Plansız ve düzensiz bir şekilde gelişmekte olan sanayi bölgeleri ve sınai kuruluşlar, giderek çevre halkı için, kirli ve çirkin görünüşleri ile çıkardıkları duman, koku, pislik ve çirkinlikleri ile istenmeyen komşu durumuna gelmişlerdir.

Yerleşme merkezlerinde var olan alt yapı olanakları, toplumun gereklerini bile karşılayamazken, sanayi için gerekli ek ihtiyaçlar bardağı taşırmaktadır.

Bu olanaksızlıkların doğal sonucu olarak, kurulan işletmeler bir çok alt yapı hizmetinden yoksun ve ekonomik olmayan bir şekilde çalışmaya mahkum olmuşlardır.

Bu durum endüstrinin büyük yerleşme merkezlerinden kaçarak daha ucuz olan kırsal araziye kaymasına ve böylece plansız, her türlü organizasyonlardan uzak, yerleşme bölgelerindeki yetersiz imar ve işletme standartlarından dahi yoksun görünüşler arz eden bir takım “sanayi bölgeleri”nin ortaya çıkmasına yol açmıştır.

Bu olumsuz durumun varlığı ve sanayicilerinde giderek fabrika yerinin seçiminde daha modern eğilimlere yer vermeye başlamaları, trafik sıkışıklığından uzak, tek hatlı tesisler kurup ereğinde genişleme olanakları bulunan, istif yerleri, yükleme rıhtımları ve bunun gibi servislere sahip yerler aramak zorunda kalmışlardır.
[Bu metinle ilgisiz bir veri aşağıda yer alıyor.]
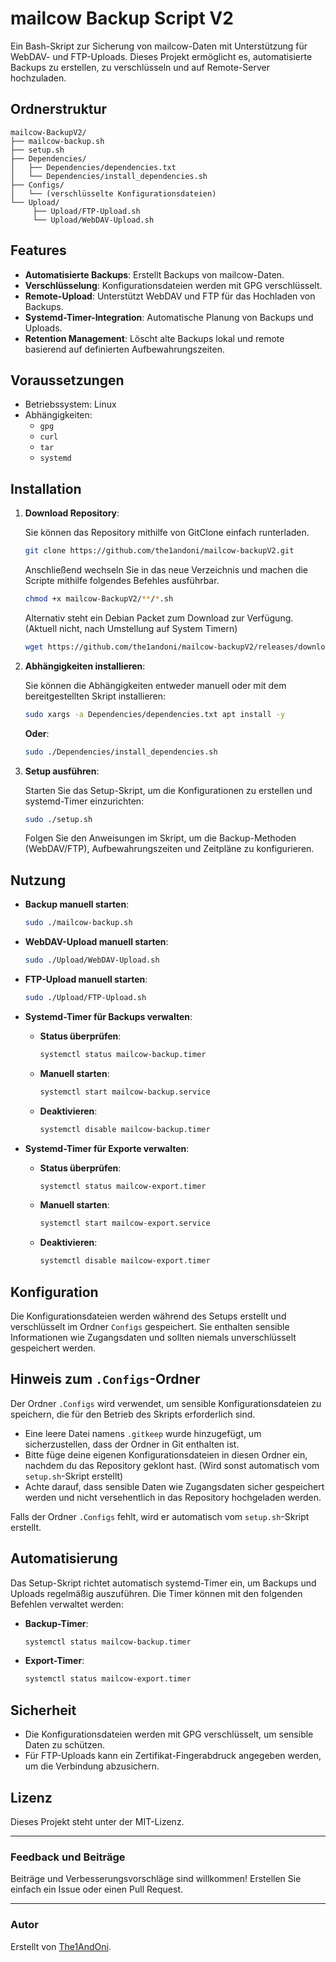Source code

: # mailcow Backup Script V2

Ein Bash-Skript zur Sicherung von mailcow-Daten mit Unterstützung für WebDAV- und FTP-Uploads. Dieses Projekt ermöglicht es, automatisierte Backups zu erstellen, zu verschlüsseln und auf Remote-Server hochzuladen.

## Ordnerstruktur

```
mailcow-BackupV2/
├── mailcow-backup.sh
├── setup.sh
├── Dependencies/
│   ├── Dependencies/dependencies.txt
│   └── Dependencies/install_dependencies.sh
├── Configs/
│   └── (verschlüsselte Konfigurationsdateien)
└── Upload/  
     ├── Upload/FTP-Upload.sh  
     └── Upload/WebDAV-Upload.sh
```

## Features

- **Automatisierte Backups**: Erstellt Backups von mailcow-Daten.
- **Verschlüsselung**: Konfigurationsdateien werden mit GPG verschlüsselt.
- **Remote-Upload**: Unterstützt WebDAV und FTP für das Hochladen von Backups.
- **Systemd-Timer-Integration**: Automatische Planung von Backups und Uploads.
- **Retention Management**: Löscht alte Backups lokal und remote basierend auf definierten Aufbewahrungszeiten.

## Voraussetzungen

- Betriebssystem: Linux
- Abhängigkeiten:
  - `gpg`
  - `curl`
  - `tar`
  - `systemd`

## Installation

1. **Download Repository**:

   Sie können das Repository mithilfe von GitClone einfach runterladen.

   ```bash
   git clone https://github.com/the1andoni/mailcow-backupV2.git 
   ```
   
   Anschließend wechseln Sie in das neue Verzeichnis und machen die Scripte mithilfe folgendes Befehles ausführbar.

   ```bash
   chmod +x mailcow-BackupV2/**/*.sh
   ```

   Alternativ steht ein Debian Packet zum Download zur Verfügung. (Aktuell nicht, nach Umstellung auf System Timern)

   ```bash
   wget https://github.com/the1andoni/mailcow-backupV2/releases/download/v2.0.0/mailcow-backup-v2.deb
   ```

3. **Abhängigkeiten installieren**:

   Sie können die Abhängigkeiten entweder manuell oder mit dem bereitgestellten Skript installieren:

   ```bash
   sudo xargs -a Dependencies/dependencies.txt apt install -y
   ```

   **Oder**:

   ```bash
   sudo ./Dependencies/install_dependencies.sh
   ```

4. **Setup ausführen**:

   Starten Sie das Setup-Skript, um die Konfigurationen zu erstellen und systemd-Timer einzurichten:

   ```bash
   sudo ./setup.sh
   ```

   Folgen Sie den Anweisungen im Skript, um die Backup-Methoden (WebDAV/FTP), Aufbewahrungszeiten und Zeitpläne zu konfigurieren.

## Nutzung

- **Backup manuell starten**:

  ```bash
  sudo ./mailcow-backup.sh
  ```

- **WebDAV-Upload manuell starten**:

  ```bash
  sudo ./Upload/WebDAV-Upload.sh
  ```

- **FTP-Upload manuell starten**:

  ```bash
  sudo ./Upload/FTP-Upload.sh
  ```

- **Systemd-Timer für Backups verwalten**:
  - **Status überprüfen**:
    ```bash
    systemctl status mailcow-backup.timer
    ```
  - **Manuell starten**:
    ```bash
    systemctl start mailcow-backup.service
    ```
  - **Deaktivieren**:
    ```bash
    systemctl disable mailcow-backup.timer
    ```

- **Systemd-Timer für Exporte verwalten**:
  - **Status überprüfen**:
    ```bash
    systemctl status mailcow-export.timer
    ```
  - **Manuell starten**:
    ```bash
    systemctl start mailcow-export.service
    ```
  - **Deaktivieren**:
    ```bash
    systemctl disable mailcow-export.timer
    ```

## Konfiguration

Die Konfigurationsdateien werden während des Setups erstellt und verschlüsselt im Ordner `Configs` gespeichert. Sie enthalten sensible Informationen wie Zugangsdaten und sollten niemals unverschlüsselt gespeichert werden.

## Hinweis zum `.Configs`-Ordner

Der Ordner `.Configs` wird verwendet, um sensible Konfigurationsdateien zu speichern, die für den Betrieb des Skripts erforderlich sind. 

- Eine leere Datei namens `.gitkeep` wurde hinzugefügt, um sicherzustellen, dass der Ordner in Git enthalten ist.
- Bitte füge deine eigenen Konfigurationsdateien in diesen Ordner ein, nachdem du das Repository geklont hast. (Wird sonst automatisch vom `setup.sh`-Skript erstellt)
- Achte darauf, dass sensible Daten wie Zugangsdaten sicher gespeichert werden und nicht versehentlich in das Repository hochgeladen werden.

Falls der Ordner `.Configs` fehlt, wird er automatisch vom `setup.sh`-Skript erstellt.

## Automatisierung

Das Setup-Skript richtet automatisch systemd-Timer ein, um Backups und Uploads regelmäßig auszuführen. Die Timer können mit den folgenden Befehlen verwaltet werden:

- **Backup-Timer**:
  ```bash
  systemctl status mailcow-backup.timer
  ```
- **Export-Timer**:
  ```bash
  systemctl status mailcow-export.timer
  ```

## Sicherheit

- Die Konfigurationsdateien werden mit GPG verschlüsselt, um sensible Daten zu schützen.
- Für FTP-Uploads kann ein Zertifikat-Fingerabdruck angegeben werden, um die Verbindung abzusichern.

## Lizenz

Dieses Projekt steht unter der MIT-Lizenz.

---

### Feedback und Beiträge

Beiträge und Verbesserungsvorschläge sind willkommen! Erstellen Sie einfach ein Issue oder einen Pull Request.

---

### Autor

Erstellt von [The1AndOni](https://github.com/The1AndOni).
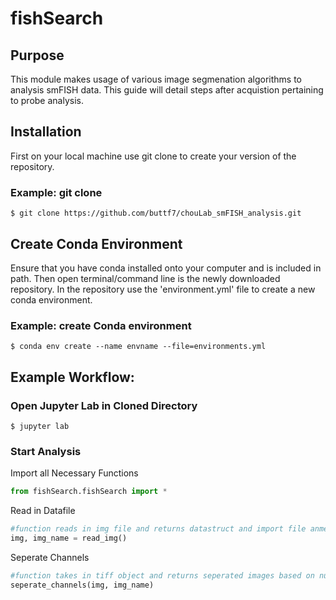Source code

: # fishSearch
## Purpose 
This module makes usage of various image segmenation algorithms to analysis smFISH data. This guide will detail steps after acquistion pertaining to probe analysis. 

## Installation 
First on your local machine use git clone to create your version of the repository. 

### Example: git clone
```
$ git clone https://github.com/buttf7/chouLab_smFISH_analysis.git
```

## Create Conda Environment
Ensure that you have conda installed onto your computer and is included in path. Then open terminal/command line is the newly downloaded repository. In the repository use the 'environment.yml' file to create a new conda environment.

### Example: create Conda environment
```
$ conda env create --name envname --file=environments.yml
```

## Example Workflow:

### Open Jupyter Lab in Cloned Directory
```
$ jupyter lab
```

### Start Analysis
Import all Necessary Functions
``` python
from fishSearch.fishSearch import *
```

Read in Datafile
``` python
#function reads in img file and returns datastruct and import file anme
img, img_name = read_img()
```

Seperate Channels
``` python
#function takes in tiff object and returns seperated images based on number of channels
seperate_channels(img, img_name)
```
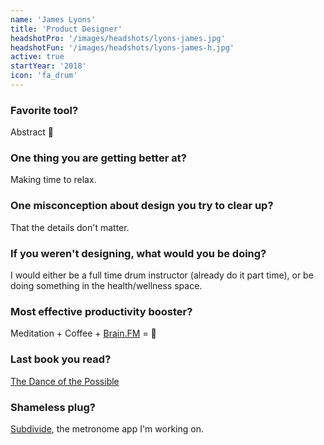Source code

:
 ```yaml
---
name: 'James Lyons'
title: 'Product Designer'
headshotPro: '/images/headshots/lyons-james.jpg'
headshotFun: '/images/headshots/lyons-james-h.jpg'
active: true
startYear: '2018'
icon: 'fa_drum'
---
```


### Favorite tool?

Abstract 😬

### One thing you are getting better at?

Making time to relax.

### One misconception about design you try to clear up?

That the details don't matter.

### If you weren't designing, what would you be doing?

I would either be a full time drum instructor (already do it part time), or be doing something in the health/wellness space.

### Most effective productivity booster?

Meditation + Coffee + [Brain.FM](https://brain.fm/) = 🤯

### Last book you read?

[The Dance of the Possible](http://scottberkun.com/2017/the-dance-of-the-possible/)

### Shameless plug?

[Subdivide](https://play.google.com/store/apps/details?id=io.subdivide), the metronome app I'm working on.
Böylece sanayi bölgelerinin geliştirilmesinde yeni bir anlayışa yer verilmeye başlanmış ve “üzerinde cereyan eden sınai faaliyetlerin diğer faaliyetlere hakim olduğu bir arazi parçası” olarak tanımlanan, çeşitli nedenlerle sınai işletmelerin belli bir arazi parçası üzerinde kurulmaları sonucunda kendilerinden meydana gelen sanayi bölgeleri yerine yüksek standartlarla işletilebilecek şekilde planlanan, yerleşme bölgelerinin yakınında ve fakat dışında, düzün yolları, yeşil sahaları ve çevre tarafından da istenen bir komşu durumuna getirilmiş işletmeleri ile, “yüksek verimle çalışan bir sınai topluluk yaratabilmek için planlı bir yaklaşım” olan organize sanayi bölgeleri fikri gelişmeye başlamıştır.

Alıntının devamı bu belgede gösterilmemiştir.